## INSTRUCTIONS TO FOLLOW
Print each line from the start of the records below up through the line where "CustomPerformanceData extends PerformanceData" is found, exactly as given.

(LISTED RECORDS)

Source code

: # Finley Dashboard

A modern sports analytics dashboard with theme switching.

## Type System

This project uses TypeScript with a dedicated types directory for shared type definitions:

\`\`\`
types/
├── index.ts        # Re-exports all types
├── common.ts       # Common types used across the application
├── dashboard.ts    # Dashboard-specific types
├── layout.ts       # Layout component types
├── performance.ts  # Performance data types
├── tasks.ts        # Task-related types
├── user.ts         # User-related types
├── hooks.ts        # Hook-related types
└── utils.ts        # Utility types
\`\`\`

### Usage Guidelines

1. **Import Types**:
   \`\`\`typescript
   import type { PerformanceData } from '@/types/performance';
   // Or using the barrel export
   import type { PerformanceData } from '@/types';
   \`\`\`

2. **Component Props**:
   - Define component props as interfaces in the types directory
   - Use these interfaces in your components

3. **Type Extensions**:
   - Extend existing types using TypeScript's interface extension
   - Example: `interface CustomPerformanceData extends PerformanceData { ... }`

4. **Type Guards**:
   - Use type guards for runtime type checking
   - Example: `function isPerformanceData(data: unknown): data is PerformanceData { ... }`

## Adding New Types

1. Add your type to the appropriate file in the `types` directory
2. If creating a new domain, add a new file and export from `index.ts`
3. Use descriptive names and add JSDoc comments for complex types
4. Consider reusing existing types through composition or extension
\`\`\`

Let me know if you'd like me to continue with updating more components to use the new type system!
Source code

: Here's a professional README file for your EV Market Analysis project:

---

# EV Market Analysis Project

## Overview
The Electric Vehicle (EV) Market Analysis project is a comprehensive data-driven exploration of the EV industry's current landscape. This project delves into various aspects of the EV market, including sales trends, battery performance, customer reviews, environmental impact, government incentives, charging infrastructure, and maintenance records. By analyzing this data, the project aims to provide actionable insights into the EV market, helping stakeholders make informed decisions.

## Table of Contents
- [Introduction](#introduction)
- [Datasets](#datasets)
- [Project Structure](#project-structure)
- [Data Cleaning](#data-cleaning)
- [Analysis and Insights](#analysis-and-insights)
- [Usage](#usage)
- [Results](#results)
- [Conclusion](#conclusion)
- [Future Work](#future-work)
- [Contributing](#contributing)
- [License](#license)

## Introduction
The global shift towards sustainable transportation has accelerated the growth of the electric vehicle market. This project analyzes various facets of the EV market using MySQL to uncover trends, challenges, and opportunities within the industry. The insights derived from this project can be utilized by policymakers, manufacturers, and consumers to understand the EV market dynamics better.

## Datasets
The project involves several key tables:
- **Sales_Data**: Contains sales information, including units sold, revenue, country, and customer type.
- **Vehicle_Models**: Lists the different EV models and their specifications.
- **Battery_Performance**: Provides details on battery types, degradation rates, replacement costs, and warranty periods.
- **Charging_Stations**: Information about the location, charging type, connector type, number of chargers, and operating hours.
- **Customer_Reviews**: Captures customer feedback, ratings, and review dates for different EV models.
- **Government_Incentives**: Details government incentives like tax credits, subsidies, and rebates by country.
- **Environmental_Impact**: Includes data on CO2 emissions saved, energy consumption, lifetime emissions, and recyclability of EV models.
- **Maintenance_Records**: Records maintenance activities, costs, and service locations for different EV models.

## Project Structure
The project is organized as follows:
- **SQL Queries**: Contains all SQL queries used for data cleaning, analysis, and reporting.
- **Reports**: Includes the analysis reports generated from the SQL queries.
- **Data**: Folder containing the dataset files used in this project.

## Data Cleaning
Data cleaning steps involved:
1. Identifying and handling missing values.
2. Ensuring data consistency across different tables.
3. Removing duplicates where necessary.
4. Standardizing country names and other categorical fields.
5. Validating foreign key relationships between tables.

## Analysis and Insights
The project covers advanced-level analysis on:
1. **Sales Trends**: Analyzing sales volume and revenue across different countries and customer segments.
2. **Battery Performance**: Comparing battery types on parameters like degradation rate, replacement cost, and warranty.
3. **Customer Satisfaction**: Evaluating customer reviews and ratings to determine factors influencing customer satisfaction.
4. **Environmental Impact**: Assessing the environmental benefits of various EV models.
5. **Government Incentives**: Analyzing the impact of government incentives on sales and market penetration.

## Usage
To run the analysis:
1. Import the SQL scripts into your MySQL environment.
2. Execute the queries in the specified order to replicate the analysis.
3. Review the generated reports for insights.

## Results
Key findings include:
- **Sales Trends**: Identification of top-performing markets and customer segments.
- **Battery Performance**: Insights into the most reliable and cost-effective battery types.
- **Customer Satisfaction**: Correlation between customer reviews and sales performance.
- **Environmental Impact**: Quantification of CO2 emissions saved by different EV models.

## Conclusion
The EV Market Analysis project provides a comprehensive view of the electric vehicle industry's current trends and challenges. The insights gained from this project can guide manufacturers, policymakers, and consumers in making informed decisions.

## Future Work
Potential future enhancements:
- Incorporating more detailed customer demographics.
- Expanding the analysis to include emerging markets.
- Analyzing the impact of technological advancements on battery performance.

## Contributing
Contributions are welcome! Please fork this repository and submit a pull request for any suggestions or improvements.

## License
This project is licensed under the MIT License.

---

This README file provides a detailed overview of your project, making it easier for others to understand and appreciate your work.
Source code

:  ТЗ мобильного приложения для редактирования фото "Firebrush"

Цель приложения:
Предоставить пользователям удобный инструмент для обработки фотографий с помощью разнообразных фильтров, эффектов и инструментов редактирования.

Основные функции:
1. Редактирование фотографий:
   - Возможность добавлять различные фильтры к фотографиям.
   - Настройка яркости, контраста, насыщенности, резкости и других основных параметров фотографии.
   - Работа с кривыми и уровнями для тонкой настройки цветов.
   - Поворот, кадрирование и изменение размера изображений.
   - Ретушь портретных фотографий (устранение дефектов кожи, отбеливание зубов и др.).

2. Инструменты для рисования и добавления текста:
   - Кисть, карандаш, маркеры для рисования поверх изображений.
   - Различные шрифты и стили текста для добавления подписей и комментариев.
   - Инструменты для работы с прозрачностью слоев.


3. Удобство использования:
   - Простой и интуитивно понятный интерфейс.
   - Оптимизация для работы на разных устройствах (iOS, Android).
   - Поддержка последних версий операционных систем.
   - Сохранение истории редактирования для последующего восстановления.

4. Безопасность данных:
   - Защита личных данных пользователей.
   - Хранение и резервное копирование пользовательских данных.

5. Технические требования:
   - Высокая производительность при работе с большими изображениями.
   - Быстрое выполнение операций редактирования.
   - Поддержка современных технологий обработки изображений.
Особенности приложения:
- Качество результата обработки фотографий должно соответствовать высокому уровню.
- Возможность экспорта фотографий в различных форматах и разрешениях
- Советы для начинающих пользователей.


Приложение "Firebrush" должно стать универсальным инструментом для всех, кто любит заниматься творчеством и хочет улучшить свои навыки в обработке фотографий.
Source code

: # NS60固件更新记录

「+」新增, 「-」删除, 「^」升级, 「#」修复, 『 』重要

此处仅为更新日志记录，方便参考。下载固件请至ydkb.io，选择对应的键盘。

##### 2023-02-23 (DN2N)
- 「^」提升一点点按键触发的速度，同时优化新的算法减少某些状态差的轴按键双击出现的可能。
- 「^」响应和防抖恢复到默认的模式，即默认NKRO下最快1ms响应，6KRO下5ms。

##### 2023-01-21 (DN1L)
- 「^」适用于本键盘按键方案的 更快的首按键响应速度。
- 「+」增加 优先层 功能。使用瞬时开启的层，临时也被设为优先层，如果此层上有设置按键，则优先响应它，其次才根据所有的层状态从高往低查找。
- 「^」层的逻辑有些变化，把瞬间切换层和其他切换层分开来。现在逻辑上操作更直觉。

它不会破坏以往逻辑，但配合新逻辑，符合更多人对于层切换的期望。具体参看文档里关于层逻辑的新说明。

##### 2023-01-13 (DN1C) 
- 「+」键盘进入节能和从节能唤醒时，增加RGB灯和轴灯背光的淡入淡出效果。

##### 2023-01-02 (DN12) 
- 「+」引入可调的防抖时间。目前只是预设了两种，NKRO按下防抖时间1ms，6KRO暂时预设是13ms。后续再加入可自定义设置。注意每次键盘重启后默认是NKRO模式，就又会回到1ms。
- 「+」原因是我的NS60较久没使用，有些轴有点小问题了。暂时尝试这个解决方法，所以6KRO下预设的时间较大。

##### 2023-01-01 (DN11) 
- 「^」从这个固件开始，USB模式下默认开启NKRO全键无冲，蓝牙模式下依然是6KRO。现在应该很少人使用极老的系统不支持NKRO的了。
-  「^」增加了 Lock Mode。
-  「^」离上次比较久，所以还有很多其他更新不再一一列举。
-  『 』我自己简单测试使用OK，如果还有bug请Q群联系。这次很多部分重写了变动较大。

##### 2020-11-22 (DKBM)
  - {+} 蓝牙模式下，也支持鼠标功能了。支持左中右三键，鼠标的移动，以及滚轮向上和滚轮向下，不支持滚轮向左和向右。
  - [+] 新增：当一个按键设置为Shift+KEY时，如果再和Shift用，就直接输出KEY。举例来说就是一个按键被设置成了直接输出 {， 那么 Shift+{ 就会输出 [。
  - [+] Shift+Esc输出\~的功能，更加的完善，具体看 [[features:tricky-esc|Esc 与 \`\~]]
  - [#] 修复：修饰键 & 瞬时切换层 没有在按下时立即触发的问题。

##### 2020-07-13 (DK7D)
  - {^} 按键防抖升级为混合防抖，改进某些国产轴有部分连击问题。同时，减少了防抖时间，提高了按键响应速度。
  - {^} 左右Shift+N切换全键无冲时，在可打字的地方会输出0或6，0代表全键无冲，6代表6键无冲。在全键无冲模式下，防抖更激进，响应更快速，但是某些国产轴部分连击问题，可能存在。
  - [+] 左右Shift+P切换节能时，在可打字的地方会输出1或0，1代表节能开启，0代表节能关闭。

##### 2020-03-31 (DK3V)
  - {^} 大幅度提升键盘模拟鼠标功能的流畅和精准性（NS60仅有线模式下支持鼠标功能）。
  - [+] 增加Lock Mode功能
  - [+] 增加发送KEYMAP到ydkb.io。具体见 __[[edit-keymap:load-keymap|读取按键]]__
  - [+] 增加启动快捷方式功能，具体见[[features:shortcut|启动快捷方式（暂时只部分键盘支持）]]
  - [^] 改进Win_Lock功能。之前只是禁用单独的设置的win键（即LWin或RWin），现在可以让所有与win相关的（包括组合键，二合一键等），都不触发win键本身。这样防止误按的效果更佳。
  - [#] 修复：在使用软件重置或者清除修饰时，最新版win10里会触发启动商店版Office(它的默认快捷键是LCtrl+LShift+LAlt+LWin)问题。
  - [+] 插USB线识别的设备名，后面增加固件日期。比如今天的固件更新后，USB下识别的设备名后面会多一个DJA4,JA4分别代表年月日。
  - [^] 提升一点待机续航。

(End LISTED RECORDS)

## PROBLEM SOLUTION
Source code

: # Finley Dashboard

A modern sports analytics dashboard with theme switching.

## Type System

This project uses TypeScript with a dedicated types directory for shared type definitions:

\`\`\`
types/
├── index.ts        # Re-exports all types
├── common.ts       # Common types used across the application
├── dashboard.ts    # Dashboard-specific types
├── layout.ts       # Layout component types
├── performance.ts  # Performance data types
├── tasks.ts        # Task-related types
├── user.ts         # User-related types
├── hooks.ts        # Hook-related types
└── utils.ts        # Utility types
\`\`\`

### Usage Guidelines

1. **Import Types**:
   \`\`\`typescript
   import type { PerformanceData } from '@/types/performance';
   // Or using the barrel export
   import type { PerformanceData } from '@/types';
   \`\`\`

2. **Component Props**:
   - Define component props as interfaces in the types directory
   - Use these interfaces in your components

3. **Type Extensions**:
   - Extend existing types using TypeScript's interface extension
   - Example: `interface CustomPerformanceData extends PerformanceData { ... }`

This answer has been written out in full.